_Problem details_. Output only the lines below that start at the line containing "present different security" and end at the line containing "With this in mind, we", with both ends kept.

=====

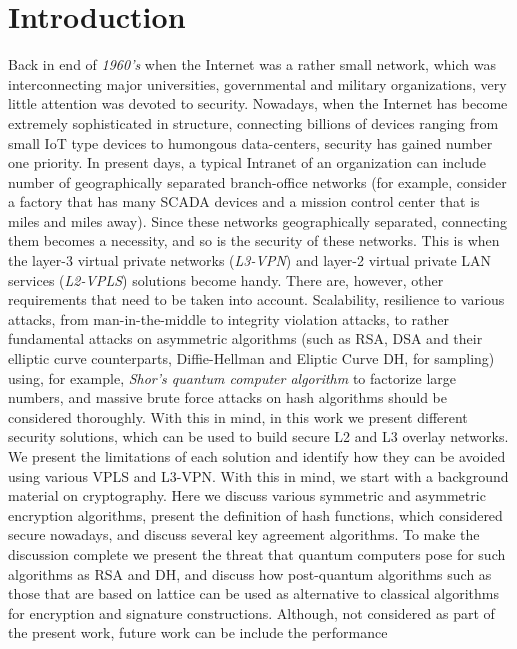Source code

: \chapter{Introduction}

Back in end of {\it 1960’s} when the Internet was a rather small 
network, which was interconnecting major universities, governmental 
and military organizations, very little attention was devoted to 
security. Nowadays, when the Internet has become extremely 
sophisticated in structure, connecting billions of devices ranging 
from small IoT type devices to humongous data-centers, security has 
gained number one priority. In present days, a typical Intranet of 
an organization can include number of geographically separated 
branch-office networks (for example, consider a factory that has 
many SCADA devices and a mission control center that is miles and 
miles away). Since these networks geographically separated, connecting 
them becomes a necessity, and so is the security of these networks. 
This is when the layer-3 virtual private networks ({\it L3-VPN}) and layer-2 
virtual private LAN services ({\it L2-VPLS}) solutions become handy. 
There are, however, other requirements that need to be taken into 
account. Scalability, resilience to various attacks, from man-in-the-middle 
to integrity violation attacks, to rather fundamental attacks on 
asymmetric algorithms (such as RSA, DSA and their elliptic curve 
counterparts, Diffie-Hellman and Eliptic Curve DH, for sampling) 
using, for example, {\it Shor’s quantum computer algorithm} to factorize 
large numbers, and massive brute force attacks on hash algorithms 
should be considered thoroughly. With this in mind, in this work we 
present different security solutions, which can be used to build secure 
L2 and L3 overlay networks. We present the limitations of each solution 
and identify how they can be avoided using various VPLS and L3-VPN.
With this in mind, we start with a background material on cryptography. 
Here we discuss various symmetric and asymmetric encryption algorithms, 
present the definition of hash functions, which considered secure nowadays, 
and discuss several key agreement algorithms. To make the discussion 
complete we present the threat that quantum computers pose for such 
algorithms as RSA and DH, and discuss how post-quantum algorithms such 
as those that are based on lattice can be used as alternative to classical 
algorithms for encryption and signature constructions. Although, not considered 
as part of the present work, future work can be include the performance 
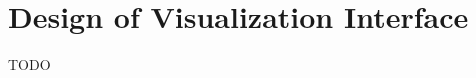\documentclass[journal]{vgtc}                %
\begin{document}
\section{Design of Visualization Interface}

TODO



%

%
%
%


\end{document}
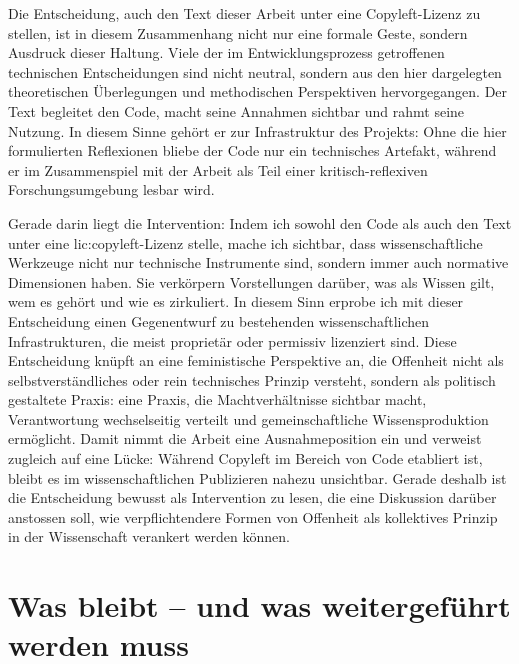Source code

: Die Entscheidung, auch den Text dieser Arbeit unter eine Copyleft-Lizenz zu stellen, ist in diesem Zusammenhang nicht nur eine formale Geste, sondern Ausdruck dieser Haltung. Viele der im Entwicklungsprozess getroffenen technischen Entscheidungen sind nicht neutral, sondern aus den hier dargelegten theoretischen Überlegungen und methodischen Perspektiven hervorgegangen. Der Text begleitet den Code, macht seine Annahmen sichtbar und rahmt seine Nutzung. In diesem Sinne gehört er zur Infrastruktur des Projekts: Ohne die hier formulierten Reflexionen bliebe der Code nur ein technisches Artefakt, während er im Zusammenspiel mit der Arbeit als Teil einer kritisch-reflexiven Forschungsumgebung lesbar wird. 

Gerade darin liegt die Intervention: Indem ich sowohl den Code als auch den Text unter eine \gls{lic:copyleft}-Lizenz stelle, mache ich sichtbar, dass wissenschaftliche Werkzeuge nicht nur technische Instrumente sind, sondern immer auch normative Dimensionen haben. Sie verkörpern Vorstellungen darüber, was als Wissen gilt, wem es gehört und wie es zirkuliert. In diesem Sinn erprobe ich mit dieser Entscheidung einen Gegenentwurf zu bestehenden wissenschaftlichen Infrastrukturen, die meist proprietär oder permissiv lizenziert sind. Diese Entscheidung knüpft an eine feministische Perspektive an, die Offenheit nicht als selbstverständliches oder rein technisches Prinzip versteht, sondern als politisch gestaltete Praxis: eine Praxis, die Machtverhältnisse sichtbar macht, Verantwortung wechselseitig verteilt und gemeinschaftliche Wissensproduktion ermöglicht. Damit nimmt die Arbeit eine Ausnahmeposition ein und verweist zugleich auf eine Lücke: Während Copyleft im Bereich von Code etabliert ist, bleibt es im wissenschaftlichen Publizieren nahezu unsichtbar. Gerade deshalb ist die Entscheidung bewusst als Intervention zu lesen, die eine Diskussion darüber anstossen soll, wie verpflichtendere Formen von Offenheit als kollektives Prinzip in der Wissenschaft verankert werden können.


\section{Was bleibt -- und was weitergeführt werden muss}

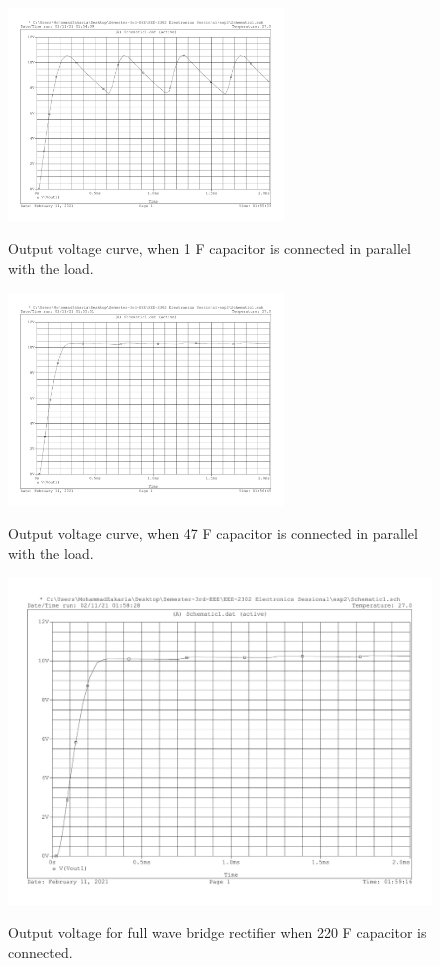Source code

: \documentclass{article}
\begin{document}
	
	\begin{figure}[!htb]
	\begin{center}
		\includegraphics[width=0.65\textwidth]{Vout1-for-bride-fullwave-with-1ufd-capacitor.pdf} %
		\caption{} Output voltage curve, when 1 \textmu F capacitor is connected in parallel with the load.
	\end{center}
	\end{figure}



	\begin{figure}[!htb]
	\begin{center}
		\includegraphics[width=0.65\textwidth]{Vout1-for-bride-fullwave-with-47ufd-capacitor.pdf} %
		\caption{} Output voltage curve, when 47 \textmu F capacitor is connected in parallel with the load.
	\end{center}
	\end{figure}
	
	
	\begin{figure}[!htb]
		\centering
		\includegraphics[width=0.7\linewidth]{Vout1-for-bride-fullwave-with-220ufd-capacitor.pdf}
		\caption{}
		\label{fig:vout1} Output voltage for full wave bridge rectifier when 220 \textmu F capacitor is connected.
	\end{figure}

	
\end{document}
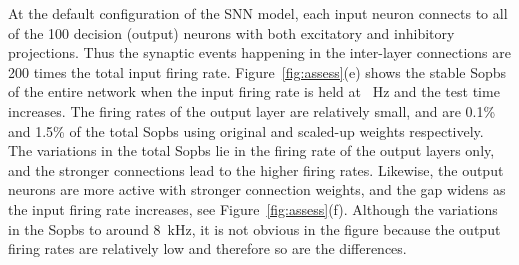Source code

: At the default configuration of the SNN model, each input neuron connects to all of the 100 decision (output) neurons with both excitatory and inhibitory projections.
Thus the synaptic events happening in the inter-layer connections are 200 times the total input firing rate.
Figure~\ref{fig:assess}(e) shows the stable Sopbs of the entire network when the input firing rate is held at \DIFdelbegin {}\DIFdelend \DIFaddbegin {}\DIFaddend ~Hz and the test time increases.
The firing rates of the output layer are relatively small, and are 0.1\% and 1.5\% of the total Sopbs using original and scaled-up weights respectively.
The variations in the total Sopbs lie in the firing rate of the output layers only, and the stronger connections lead to the higher firing rates.
Likewise, the output neurons are more active with stronger connection weights, and the gap widens as the input firing rate increases, see Figure~\ref{fig:assess}(f).
Although the variations in the Sopbs \DIFdelbegin {}\DIFdelend \DIFaddbegin {}\DIFaddend to around 8~kHz, it is not obvious in the figure because the output firing rates are relatively low and therefore so are the differences.



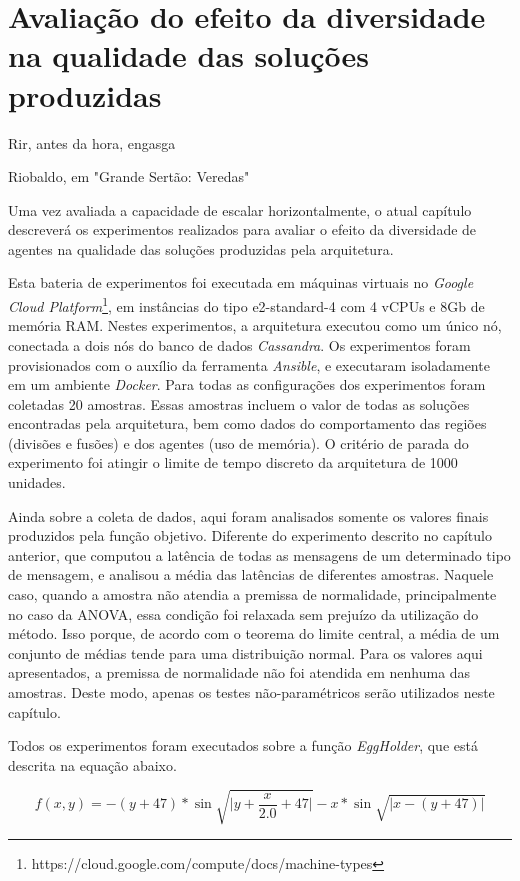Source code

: \chapter{Avaliação do efeito da diversidade na qualidade das soluções produzidas}
\label{chap:exp_diversidade}
\epigraph{Rir, antes da hora, engasga}{Riobaldo, em "Grande Sertão: Veredas"}

Uma vez avaliada a capacidade de escalar horizontalmente, o atual capítulo descreverá os experimentos realizados para avaliar o efeito da diversidade de agentes na qualidade das soluções produzidas pela arquitetura.

Esta bateria de experimentos foi executada em máquinas virtuais no \textit{Google Cloud Platform}\footnote{https://cloud.google.com/compute/docs/machine-types}, em instâncias do tipo e2-standard-4 com 4 vCPUs e 8Gb de memória RAM. Nestes experimentos, a arquitetura executou como um único nó, conectada a dois nós do banco de dados \textit{Cassandra}. Os experimentos foram provisionados com o auxílio da ferramenta \textit{Ansible}, e executaram isoladamente em um ambiente \textit{Docker}. Para todas as configurações dos experimentos foram coletadas 20 amostras. Essas amostras incluem o valor de todas as soluções encontradas pela arquitetura, bem como dados do comportamento das regiões (divisões e fusões) e dos agentes (uso de memória). O critério de parada do experimento foi atingir o limite de tempo discreto da arquitetura de 1000 unidades.

Ainda sobre a coleta de dados, aqui foram analisados somente os valores finais produzidos pela função objetivo. Diferente do experimento descrito no capítulo anterior, que computou a latência de todas as mensagens de um determinado tipo de mensagem, e analisou a média das latências de diferentes amostras. Naquele caso, quando a amostra não atendia a premissa de normalidade, principalmente no caso da ANOVA, essa condição foi relaxada sem prejuízo da utilização do método. Isso porque, de acordo com o teorema do limite central, a média de um conjunto de médias tende para uma distribuição normal.  Para os valores aqui apresentados, a premissa de normalidade não foi atendida em nenhuma das amostras. Deste modo, apenas os testes não-paramétricos serão utilizados neste capítulo. 

Todos os experimentos foram executados sobre a função \textit{EggHolder}, que está descrita na equação abaixo. 

\begin{equation*}
  f(x, y) = -(y + 47) * \sin{\sqrt{\big| y + \frac{x}{2.0} + 47 \big| }} - x * \sin{\sqrt{\big|x - (y + 47)\big|}} 
\end{equation*}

=====

_Exercise result_.
present different security solutions, which can be used to build secure 
L2 and L3 overlay networks. We present the limitations of each solution 
and identify how they can be avoided using various VPLS and L3-VPN.
With this in mind, we start with a background material on cryptography. 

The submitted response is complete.